BY JOEL GROSSBARTH
While former Ramapo Town Supervisor Christopher St. Lawrence continues to languish in a federal prison only three months into his 2 ½-year sentence, the effects of his administration’s policies in connection with land use applications continue to haunt the residents of Ramapo. Now, the County of Rockland has had enough and has sued the town in Rockland County Supreme Court.
According to papers filed with the Supreme Court, the county is asking a Supreme Court judge to declare invalid and unlawful an approval of a property known as the Bluefield Extension project located on 126 – 130 Union Road opposite Bluefield Drive in the unincorporated section of Ramapo.
After exchanging ownership of the property between several entities within a three-year period, the owners of the approximately 1.05-acre parcel sought to subdivide to property from a single residence zoning with a minimum lot size of 15,000-square feet into small lots via a use variance. The county claims that it was denied its rights under New York State General Municipal Law to review the application and submit comments to the zoning board of appeals.
Although several applications were submitted for review and ultimately withdrawn, on January 30, 2014, the Town zoning Board of Appeals granted a use variance allowing the development. However, according to the zoning board of appeal’s resolution approving the variance, it was indicated that “the disapproval (of the county) is hereby over-ridden as the (zoning) board disagrees with its finding…” The problem was, according to the county’s lawsuit, the county never received the entire application and never issued its findings or a statutory review.
Additionally, the county claims that it sent a letter to the then-Deputy Town Attorney Michael Specht (now supervisor) stating that the minutes of the board meeting indicated a review by the County Planning Department when, in fact, none was ever done. The county never received a response from this letter.
The county claims that the town and the applicant conspired to deny the county from exercising its rights under New York State law. The town’s failure to allow the county an opportunity to review the complete plans is a jurisdictional defect that would invalidate the approvals issued for the property. According to Assistant County Attorney Larraine Feiden, Esq., if the county was successful and the approvals invalidated, the applicant could go through the entire process again, as long as it and the Town of Ramapo complied with the applicable laws.
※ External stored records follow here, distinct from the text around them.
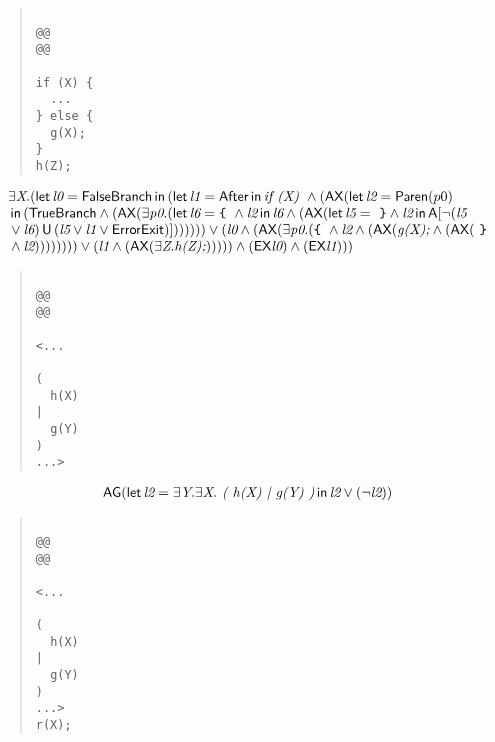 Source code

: \documentclass{article}
\newcommand{\U}{\,\mbox{\sf{U}}\,}
\newcommand{\A}{\mbox{\sf{A}}}
\newcommand{\AX}{\mbox{\sf{AX}}}
\newcommand{\EX}{\mbox{\sf{EX}}}
\newcommand{\AG}{\mbox{\sf{AG}}}
\newcommand{\mita}[1]{\mbox{\it{{#1}}}}
\newcommand{\msf}[1]{\mbox{\sf{{#1}}}}
\newcommand{\ttlb}{\mbox{\tt \char'173}}
\newcommand{\ttrb}{\mbox{\tt \char'175}}
\begin{document}
\begin{quote}\begin{verbatim}

@@
@@

if (X) {
  ...
} else {
  g(X);
}
h(Z);
\end{verbatim}\end{quote}

\[\begin{array}{l}
\exists \mita{X} . (\mita{\sf{let}} \, \mita{l0} = \msf{FalseBranch} \, \mita{\sf{in}} \, (\mita{\sf{let}} \, \mita{l1} = \msf{After} \, \mita{\sf{in}} \, \mita{if (X) } \wedge (\AX(\mita{\sf{let}} \, \mita{l2} = \msf{Paren}(p0)\\\mbox{} \, \mita{\sf{in}} \, (\msf{TrueBranch} \wedge (\AX(\exists \mita{p0} . (\mita{\sf{let}} \, \mita{l6} = \mita{{\ttlb}
  } \wedge \mita{l2} \, \mita{\sf{in}} \, \mita{l6} \wedge (\AX(\mita{\sf{let}} \, \mita{l5} = \mita{
{\ttrb}} \wedge \mita{l2} \, \mita{\sf{in}} \, \A[\neg (\mita{l5}\\\mbox{} \vee \mita{l6}) \U (\mita{l5} \vee \mita{l1} \vee \msf{ErrorExit})]

))
)))) \vee (\mita{l0} \wedge (\AX(\exists \mita{p0} . (\mita{{\ttlb}
  } \wedge \mita{l2} \wedge (\AX(\mita{g(X);} \wedge (\AX(\mita{
{\ttrb}}\\\mbox{} \wedge \mita{l2})))))))) \vee (\mita{l1} \wedge (\AX(\exists \mita{Z} . \mita{h(Z);})))
)) \wedge (\EX\mita{l0}) \wedge (\EX\mita{l1})
)
)
\end{array}\]

\begin{quote}\begin{verbatim}

@@
@@

<...
  
(
  h(X)
|
  g(Y)
)
...>
\end{verbatim}\end{quote}

\[\begin{array}{l}
\AG(\mita{\sf{let}} \, \mita{l2} = \exists \mita{Y} . \exists \mita{X} . \mita{
(
h(X)
|
g(Y)
)} \, \mita{\sf{in}} \, \mita{l2} \vee (\neg \mita{l2})
)
\end{array}\]

\begin{quote}\begin{verbatim}

@@
@@

<...
  
(
  h(X)
|
  g(Y)
)
...>
r(X);
\end{verbatim}\end{quote}
\end{document}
The property had previously drawn some public attention when Legislator Charles Falciglia (R) penned a column on the Rockland Voice website detailing a questionable “flip” of the property involving Ramapo Tax Receiver Yitzchok Ullman, who also has served as a former town councilman and as acting supervisor following the corruption conviction of Supervisor Christopher St. Lawrence.
Falciglia wrote on October 22, 2017:
“On March 13, 2013 a Mr. Zishe Babad purchased a property known as 126-128 Union Road in Spring Valley from Lazerbeam Acreage LLC for $290,000. Lazerbeam had purchased the property in 2010 from a Joseph Gross of Spring Valley for $209,000.00.
”Mr. Babad had a busy day that March 13, also purchasing the neighboring property of 130B Union Road, also in Spring Valley, from a Mr. Lesser Gross for $275,000. Eight months earlier Lesser Gross purchased the property for $175,000.
“Babad obtained mortgages of $217,500 and $206,250, respectively, to purchase the properties, a favorable LTV (Loan to Value) of 75% based on the purchase price of the properties; not necessarily the appraised values.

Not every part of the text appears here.